AVAILABLE_MODELS = { 'M-BERT-Distil-40': { 'model_name': 'M-CLIP/M-BERT-Distil-40', 'tokenizer_name': 'M-CLIP/M-BERT-Distil-40', 'head_name': 'M-BERT Distil 40 Linear Weights.pkl' },

'M-BERT-Base-69': {
    'model_name': 'M-CLIP/M-BERT-Base-69',
    'tokenizer_name': 'M-CLIP/M-BERT-Base-69',
    'head_name': 'M-BERT-Base-69 Linear Weights.pkl'
},

'Swe-CLIP-500k': {
    'model_name': 'M-CLIP/Swedish-500k',
    'tokenizer_name': 'M-CLIP/Swedish-500k',
    'head_name': 'Swedish-500k Linear Weights.pkl'
},

'Swe-CLIP-2M': {
    'model_name': 'M-CLIP/Swedish-2M',
    'tokenizer_name': 'M-CLIP/Swedish-2M',
    'head_name': 'Swedish-2M Linear Weights.pkl'
},

'M-BERT-Base-ViT-B': {
    'model_name': 'M-CLIP/M-BERT-Base-ViT-B',
    'tokenizer_name': 'M-CLIP/M-BERT-Base-ViT-B',
    'head_name': 'M-BERT-Base-69-ViT Linear Weights.pkl'
},

}

class MultilingualClip2(torch.nn.Module): def init(self, model_name, tokenizer_name, head_name, weights_dir='data/weights/'): super().init() self.model_name = model_name self.tokenizer_name = tokenizer_name self.head_path = weights_dir + head_name

    self.tokenizer = transformers.AutoTokenizer.from_pretrained(tokenizer_name)
    self.transformer = transformers.AutoModel.from_pretrained(model_name)
    self.clip_head = torch.nn.Linear(in_features=768, out_features=640)
    self._load_head()

def forward(self, txt):
    txt_tok = self.tokenizer(txt, padding=True, return_tensors='pt').to(device)
    embs = self.transformer(**txt_tok)[0]
    print('embs_text')
    print(embs.size())
    att = txt_tok['attention_mask']
    print('att_text')
    print(att.size())
    embs = (embs * att.unsqueeze(2)).sum(dim=1) / att.sum(dim=1)[:, None]
    print('embs_text')
    print(embs.size())
    p =  self.clip_head(embs)
    print('clip head obj')
    print(self.clip_head)
    print('cliphed_text')
    print(p.size())
    return p

def _load_head(self):
    with open(self.head_path, 'rb') as f:
        lin_weights = pickle.loads(f.read())
    self.clip_head.weight = torch.nn.Parameter(torch.tensor(lin_weights[0]).float().t())
    self.clip_head.bias = torch.nn.Parameter(torch.tensor(lin_weights[1]).float())
    print('ok')
    print(self.clip_head.weight.size())
    print(self.clip_head.bias.size())

def load_model2(name): config = AVAILABLE_MODELS[name] return MultilingualClip2(**config)

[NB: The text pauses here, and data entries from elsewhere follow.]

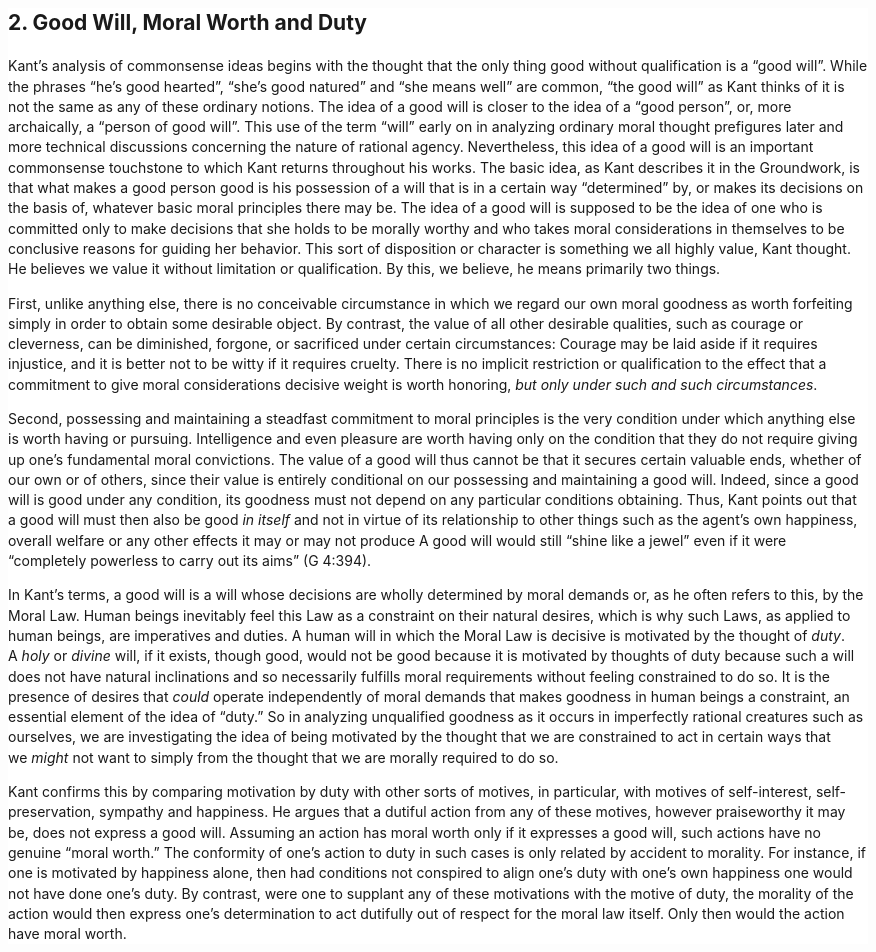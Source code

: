 ## 2. Good Will, Moral Worth and Duty

Kant’s analysis of commonsense ideas begins with the thought that the only thing good without qualification is a “good will”. While the phrases “he’s good hearted”, “she’s good natured” and “she means well” are common, “the good will” as Kant thinks of it is not the same as any of these ordinary notions. The idea of a good will is closer to the idea of a “good person”, or, more archaically, a “person of good will”. This use of the term “will” early on in analyzing ordinary moral thought prefigures later and more technical discussions concerning the nature of rational agency. Nevertheless, this idea of a good will is an important commonsense touchstone to which Kant returns throughout his works. The basic idea, as Kant describes it in the Groundwork, is that what makes a good person good is his possession of a will that is in a certain way “determined” by, or makes its decisions on the basis of, whatever basic moral principles there may be. The idea of a good will is supposed to be the idea of one who is committed only to make decisions that she holds to be morally worthy and who takes moral considerations in themselves to be conclusive reasons for guiding her behavior. This sort of disposition or character is something we all highly value, Kant thought. He believes we value it without limitation or qualification. By this, we believe, he means primarily two things.

First, unlike anything else, there is no conceivable circumstance in which we regard our own moral goodness as worth forfeiting simply in order to obtain some desirable object. By contrast, the value of all other desirable qualities, such as courage or cleverness, can be diminished, forgone, or sacrificed under certain circumstances: Courage may be laid aside if it requires injustice, and it is better not to be witty if it requires cruelty. There is no implicit restriction or qualification to the effect that a commitment to give moral considerations decisive weight is worth honoring, _but only_ _under such and such circumstances_.

Second, possessing and maintaining a steadfast commitment to moral principles is the very condition under which anything else is worth having or pursuing. Intelligence and even pleasure are worth having only on the condition that they do not require giving up one’s fundamental moral convictions. The value of a good will thus cannot be that it secures certain valuable ends, whether of our own or of others, since their value is entirely conditional on our possessing and maintaining a good will. Indeed, since a good will is good under any condition, its goodness must not depend on any particular conditions obtaining. Thus, Kant points out that a good will must then also be good _in itself_ and not in virtue of its relationship to other things such as the agent’s own happiness, overall welfare or any other effects it may or may not produce A good will would still “shine like a jewel” even if it were “completely powerless to carry out its aims” (G 4:394).

In Kant’s terms, a good will is a will whose decisions are wholly determined by moral demands or, as he often refers to this, by the Moral Law. Human beings inevitably feel this Law as a constraint on their natural desires, which is why such Laws, as applied to human beings, are imperatives and duties. A human will in which the Moral Law is decisive is motivated by the thought of _duty_. A _holy_ or _divine_ will, if it exists, though good, would not be good because it is motivated by thoughts of duty because such a will does not have natural inclinations and so necessarily fulfills moral requirements without feeling constrained to do so. It is the presence of desires that _could_ operate independently of moral demands that makes goodness in human beings a constraint, an essential element of the idea of “duty.” So in analyzing unqualified goodness as it occurs in imperfectly rational creatures such as ourselves, we are investigating the idea of being motivated by the thought that we are constrained to act in certain ways that we _might_ not want to simply from the thought that we are morally required to do so.

Kant confirms this by comparing motivation by duty with other sorts of motives, in particular, with motives of self-interest, self-preservation, sympathy and happiness. He argues that a dutiful action from any of these motives, however praiseworthy it may be, does not express a good will. Assuming an action has moral worth only if it expresses a good will, such actions have no genuine “moral worth.” The conformity of one’s action to duty in such cases is only related by accident to morality. For instance, if one is motivated by happiness alone, then had conditions not conspired to align one’s duty with one’s own happiness one would not have done one’s duty. By contrast, were one to supplant any of these motivations with the motive of duty, the morality of the action would then express one’s determination to act dutifully out of respect for the moral law itself. Only then would the action have moral worth.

mod = load_model2('M-BERT-Base-ViT-B') z = mod(Query[0]) `

Output for this code : ok torch.Size([512, 768]) torch.Size([512]) embs_text torch.Size([1, 6, 768]) att_text torch.Size([1, 6]) embs_text torch.Size([1, 768]) clip head obj Linear(in_features=768, out_features=640, bias=True) cliphed_text torch.Size([1, 512])


This output suggest that the file 'M-BERT-Base-69-ViT Linear Weights.pkl' doesn't have the size of 640 X 768 but 512 X 768

Is there any issue with the config then ?

shreyajain4 commented 2 years ago

@FreddeFrallan please have a look

ozmig77 commented 2 years ago

Hello, I looked into this issue too.

I think the issue is related to CLIP embedding size. Where 512 in ViT, 640 in ResNet. Since M-BERT-Base-69-ViT use CLIP ViT, the 512 seems right.

However I think out_features should be included in configuration for prevent misunderstanding.